Vizinhos se preparam para o impacto
Se a crise se agravar, dizem os grupos de ajuda, os destinos mais prováveis dos refugiados serão as fronteiras do Irão com o Iraque e a Turquia, que se estendem por cerca de 2.300 quilómetros de terreno alpino acidentado, lar de muitos curdos e difícil de policiar.
A Turquia tinha uma política de portas abertas que permitiu a entrada de milhões de refugiados sírios durante a longa guerra civil do país. Mas abandonou este método por vários motivos.
De acordo com o jornal Hurriyet do país, o ministro do Interior do país, Mustafa Seftsi, disse que, em vez disso, prepararam planos para abrigar refugiados iranianos em “zonas tampão” ao longo da fronteira, ou em cidades de tendas, ou para lhes proporcionar residências temporárias na Turquia.
Os iranianos que fugiram da guerra não podem procurar asilo na Turquia porque os pedidos de asilo podem levar anos, disse Sarah Karakevon, trabalhadora humanitária da Fundação Independente para o Desenvolvimento de Recursos Humanos, perto da fronteira.

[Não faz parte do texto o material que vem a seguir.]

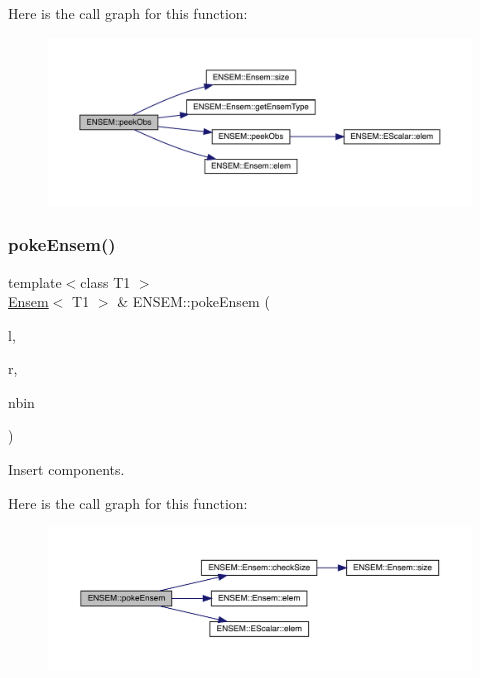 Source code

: Here is the call graph for this function\+:\nopagebreak
\begin{figure}[H]
\begin{center}
\leavevmode
\includegraphics[width=350pt]{d1/d9e/group__eensem_gadb8dd6729310042f809bf94db594bc5b_cgraph}
\end{center}
\end{figure}
\mbox{\label{group__eensem_gac250f0269fc0f62be437e1f400b3b7b9}} 
\subsubsection{\texorpdfstring{pokeEnsem()}{pokeEnsem()}}
{\footnotesize\ttfamily template$<$class T1 $>$ \\
\mbox{\hyperlink{classENSEM_1_1Ensem}{Ensem}}$<$ T1 $>$ \& E\+N\+S\+E\+M\+::poke\+Ensem (\begin{DoxyParamCaption}\item[{\mbox{\hyperlink{classENSEM_1_1Ensem}{Ensem}}$<$ T1 $>$ \&}]{l,  }\item[{const \mbox{\hyperlink{classENSEM_1_1EScalar}{E\+Scalar}}$<$ T1 $>$ \&}]{r,  }\item[{int}]{nbin }\end{DoxyParamCaption})\hspace{0.3cm}{\ttfamily [inline]}}



Insert components. 

Here is the call graph for this function\+:\nopagebreak
\begin{figure}[H]
\begin{center}
\leavevmode
\includegraphics[width=350pt]{d1/d9e/group__eensem_gac250f0269fc0f62be437e1f400b3b7b9_cgraph}
\end{center}
\end{figure}
\mbox{\label{group__eensem_ga44fada3144f6b1bb4d161722a389abd9}}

“Eles não querem esperar anos pelo status de imigração”, disse ela.
O Ministério da Defesa turco disse em Janeiro que a Turquia reforçou a sua fronteira com o Irão através da construção de 370 quilómetros de muros de betão, 203 torres militares e 43 postos de observação.
Ricardo Gasco, analista do Instituto Estanbul, disse que a Turquia provavelmente enviará tropas para proteger a sua fronteira e controlar rigorosamente o fluxo de pessoas para o país, ao mesmo tempo que procurará fundos da UE para lidar com os refugiados.
A Europa está a preparar-se para o pior
A relação entre a União Europeia e a Turquia foi redefinida há uma década devido à crise dos refugiados sírios. Quase dois terços dos 4,5 milhões de sírios que fugiram da guerra civil acabaram na Turquia. Muitos foram então para a Europa em pequenos barcos.
Em 2016, Bruxelas e Ancara assinaram um acordo de migração no qual a UE ofereceu à Turquia incentivos para refugiados sírios e 7,1 mil milhões de dólares em ajuda no seu território para encorajar Ancara a impedir dezenas de milhares de refugiados de irem para a Grécia.
Grupos de ajuda dizem que o acordo criou prisões abertas com condições precárias. Mas do ponto de vista da liderança da UE, o acordo salvou pessoas, impediu que muitos migrantes chegassem ao território da UE e melhorou a vida dos refugiados na Turquia.
A renovação do acordo deverá começar este ano, mas os cidadãos turcos têm pressionado pelos refugiados sírios e os partidos de direita anti-imigração ganharam popularidade em algumas partes da Europa.
E outra crise de refugiados já está a aproximar-se da Europa, com o conflito entre Israel e o Hezbollah no Líbano já a deslocar mais de 800 mil pessoas.
“Temos uma situação no Médio Oriente que pode ter graves consequências humanitárias num momento em que a ajuda humanitária foi completamente cortada”, disse Nanette Kelly, diretora do Conselho Internacional para os Refugiados e Migração, referindo-se à Agência dos Estados Unidos para o Desenvolvimento Internacional da administração Trump. “O mundo está pronto para outro desastre humanitário?”
McNeil e Yedikardis escrevem para a Associated Press e reportam sobre Bruxelas e a fronteira de Kapokoi, respectivamente. Os redatores da AP Suzanne Fraser em Ancara, Faye Aboulghassim no Cairo e Qasim Abdel Zahra em Bagdá contribuíram para este relatório.